E0, ET, and Their Physical Relationships to Drought

The relationship between E0 and ET is particularly important in terms of monitoring and forecasting drought. Separately, each estimate provides a unique contribution to the understanding of drought development; when used together, they provide a particular characterization of the role of the coupling between the atmosphere and land surface. From a theoretical standpoint, increased E0 precedes an observable land surface response (e.g., a decrease in SM), with increased E0 leading to stronger coupling between E0 and the land surface. While anomalies in E0 can be considered a leading indicator in drought development (potential for stress), an observation of the onset of vegetation stress, through an estimation of ET (actual stress), is still needed to properly characterize the role of the coupling between atmospheric demand and evolution of the land-surface response.

Evaporative Demand, E0

As noted earlier, E0 is defined as the maximal rate of ET that would occur if moisture availability at the evaporating surface were not limiting. This rate is constrained only by the drying power of the air, the energy available for evaporation, and the ability to bear evaporated moisture away. E0 is an umbrella term for a measure that takes on various conceptions that differ in their surface assumptions and/or measurement. E0 may be estimated either as a physical observation of Epan (generally daily from US Class-A evaporation pans) or as ET0 (ET from a well-watered, highly specified reference crop) at weighing lysimeters. More commonly, it is synthesized as either Ep or ET0 from observed radiative and meteorological drivers, with the prime difference between these two rates being their surface assumptions: Ep is more loosely defined as the ET rate that would pertain given ample moisture supply at the surface; ET0 is the ET rate given a well-watered and otherwise specifically defined, ideal surface, including a specific crop cover.

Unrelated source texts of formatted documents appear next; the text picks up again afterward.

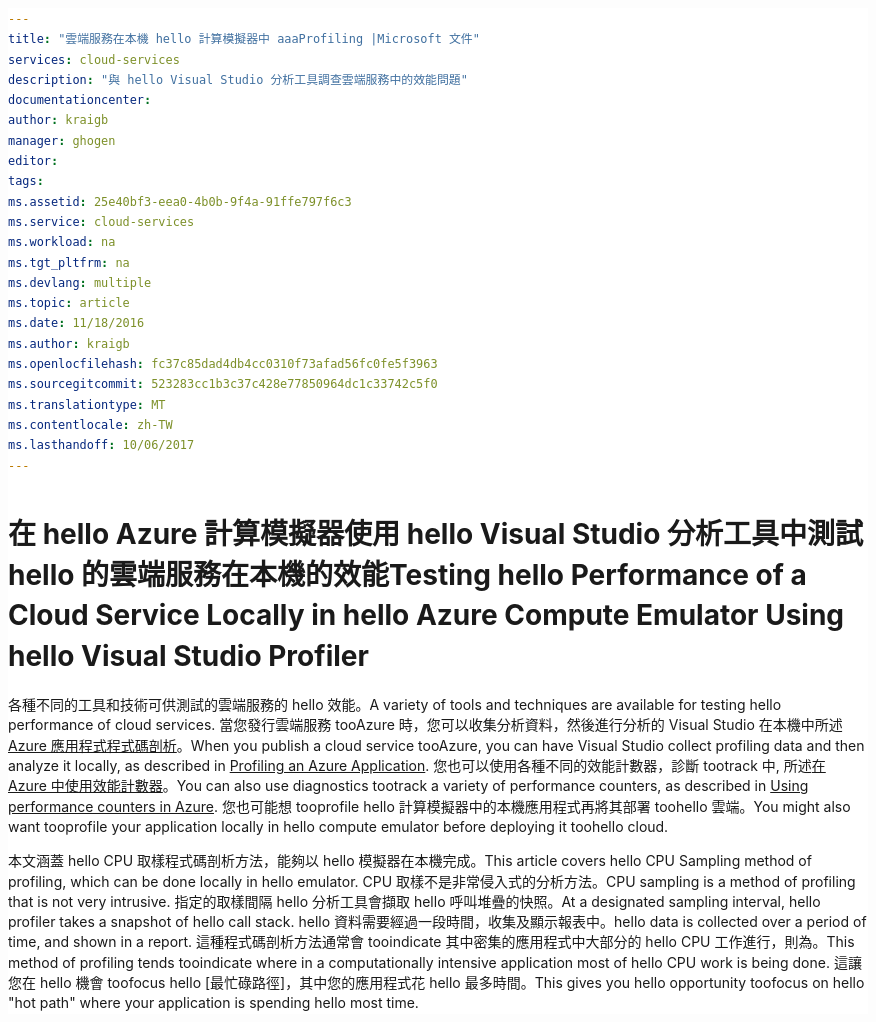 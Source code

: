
 ```yaml
---
title: "雲端服務在本機 hello 計算模擬器中 aaaProfiling |Microsoft 文件"
services: cloud-services
description: "與 hello Visual Studio 分析工具調查雲端服務中的效能問題"
documentationcenter: 
author: kraigb
manager: ghogen
editor: 
tags: 
ms.assetid: 25e40bf3-eea0-4b0b-9f4a-91ffe797f6c3
ms.service: cloud-services
ms.workload: na
ms.tgt_pltfrm: na
ms.devlang: multiple
ms.topic: article
ms.date: 11/18/2016
ms.author: kraigb
ms.openlocfilehash: fc37c85dad4db4cc0310f73afad56fc0fe5f3963
ms.sourcegitcommit: 523283cc1b3c37c428e77850964dc1c33742c5f0
ms.translationtype: MT
ms.contentlocale: zh-TW
ms.lasthandoff: 10/06/2017
---
```

# <a name="testing-hello-performance-of-a-cloud-service-locally-in-hello-azure-compute-emulator-using-hello-visual-studio-profiler"></a><span data-ttu-id="08db2-103">在 hello Azure 計算模擬器使用 hello Visual Studio 分析工具中測試 hello 的雲端服務在本機的效能</span><span class="sxs-lookup"><span data-stu-id="08db2-103">Testing hello Performance of a Cloud Service Locally in hello Azure Compute Emulator Using hello Visual Studio Profiler</span></span>
<span data-ttu-id="08db2-104">各種不同的工具和技術可供測試的雲端服務的 hello 效能。</span><span class="sxs-lookup"><span data-stu-id="08db2-104">A variety of tools and techniques are available for testing hello performance of cloud services.</span></span>
<span data-ttu-id="08db2-105">當您發行雲端服務 tooAzure 時，您可以收集分析資料，然後進行分析的 Visual Studio 在本機中所述[Azure 應用程式程式碼剖析][1]。</span><span class="sxs-lookup"><span data-stu-id="08db2-105">When you publish a cloud service tooAzure, you can have Visual Studio collect profiling data and then analyze it locally, as described in [Profiling an Azure Application][1].</span></span>
<span data-ttu-id="08db2-106">您也可以使用各種不同的效能計數器，診斷 tootrack 中, 所述[在 Azure 中使用效能計數器][2]。</span><span class="sxs-lookup"><span data-stu-id="08db2-106">You can also use diagnostics tootrack a variety of performance counters, as described in [Using performance counters in Azure][2].</span></span>
<span data-ttu-id="08db2-107">您也可能想 tooprofile hello 計算模擬器中的本機應用程式再將其部署 toohello 雲端。</span><span class="sxs-lookup"><span data-stu-id="08db2-107">You might also want tooprofile your application locally in hello compute emulator before deploying it toohello cloud.</span></span>

<span data-ttu-id="08db2-108">本文涵蓋 hello CPU 取樣程式碼剖析方法，能夠以 hello 模擬器在本機完成。</span><span class="sxs-lookup"><span data-stu-id="08db2-108">This article covers hello CPU Sampling method of profiling, which can be done locally in hello emulator.</span></span> <span data-ttu-id="08db2-109">CPU 取樣不是非常侵入式的分析方法。</span><span class="sxs-lookup"><span data-stu-id="08db2-109">CPU sampling is a method of profiling that is not very intrusive.</span></span> <span data-ttu-id="08db2-110">指定的取樣間隔 hello 分析工具會擷取 hello 呼叫堆疊的快照。</span><span class="sxs-lookup"><span data-stu-id="08db2-110">At a designated sampling interval, hello profiler takes a snapshot of hello call stack.</span></span> <span data-ttu-id="08db2-111">hello 資料需要經過一段時間，收集及顯示報表中。</span><span class="sxs-lookup"><span data-stu-id="08db2-111">hello data is collected over a period of time, and shown in a report.</span></span> <span data-ttu-id="08db2-112">這種程式碼剖析方法通常會 tooindicate 其中密集的應用程式中大部分的 hello CPU 工作進行，則為。</span><span class="sxs-lookup"><span data-stu-id="08db2-112">This method of profiling tends tooindicate where in a computationally intensive application most of hello CPU work is being done.</span></span>  <span data-ttu-id="08db2-113">這讓您在 hello 機會 toofocus hello [最忙碌路徑]，其中您的應用程式花 hello 最多時間。</span><span class="sxs-lookup"><span data-stu-id="08db2-113">This gives you hello opportunity toofocus on hello "hot path" where your application is spending hello most time.</span></span>


[1]: http://msdn.microsoft.com/library/azure/hh369930.aspx
[2]: http://msdn.microsoft.com/library/azure/hh411542.aspx
[3]: http://blogs.msdn.com/b/habibh/archive/2009/06/30/walkthrough-using-the-tier-interaction-profiler-in-visual-studio-team-system-2010.aspx
[4]: ./media/cloud-services-performance-testing-visual-studio-profiler/ProfilingLocally09.png
[5]: ./media/cloud-services-performance-testing-visual-studio-profiler/ProfilingLocally10.png
[6]: ./media/cloud-services-performance-testing-visual-studio-profiler/ProfilingLocally02.png
[7]: ./media/cloud-services-performance-testing-visual-studio-profiler/ProfilingLocally05.png
[8]: ./media/cloud-services-performance-testing-visual-studio-profiler/ProfilingLocally010.png
[9]: ./media/cloud-services-performance-testing-visual-studio-profiler/ProfilingLocally07.png
[10]: ./media/cloud-services-performance-testing-visual-studio-profiler/ProfilingLocally06.png
[11]: ./media/cloud-services-performance-testing-visual-studio-profiler/ProfilingLocally03.png
[12]: ./media/cloud-services-performance-testing-visual-studio-profiler/ProfilingLocally011.png
[14]: ./media/cloud-services-performance-testing-visual-studio-profiler/ProfilingLocally04.png 
[15]: ./media/cloud-services-performance-testing-visual-studio-profiler/ProfilingLocally013.png
[16]: ./media/cloud-services-performance-testing-visual-studio-profiler/ProfilingLocally012.png
[17]: ./media/cloud-services-performance-testing-visual-studio-profiler/ProfilingLocally08.png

Estimators of these fluxes range in data requirements, adherence to physics and therefore in quality. Physically based approaches synthesize the effects of all physical drivers shown in Equation 11.2: these are Penman (1948)-based approaches, such as Penman-Monteith (Montieth 1965) or PenPan (Rotstayn et al. 2006). However, the development of the Ep concept (Penman 1948) arose when the stringent data and computational requirements of fully physical parameterizations (Equation 11.2) precluded their estimation on useful scales. Instead, simplified approaches to E0 developed at around the same time became popular, such as those based on T and Rn (e.g., the Priestley- Taylor equation for partial equilibrium evaporation, or evaporation from extensive wet surfaces; Priestley and Taylor 1972). Finally, many approaches are based solely on T, the most well-known being the Thornthwaite (1948) equation, which was developed as a tool to derive climate classifications and so involved mean conditions, not the deviations from the mean necessary for drought analysis. Other popular T-based methods include the Hamon (1961), Blaney-Criddle (Blaney and Criddle 1962), and Hargreaves-Samani (Hargreaves and Samani 1985) equations.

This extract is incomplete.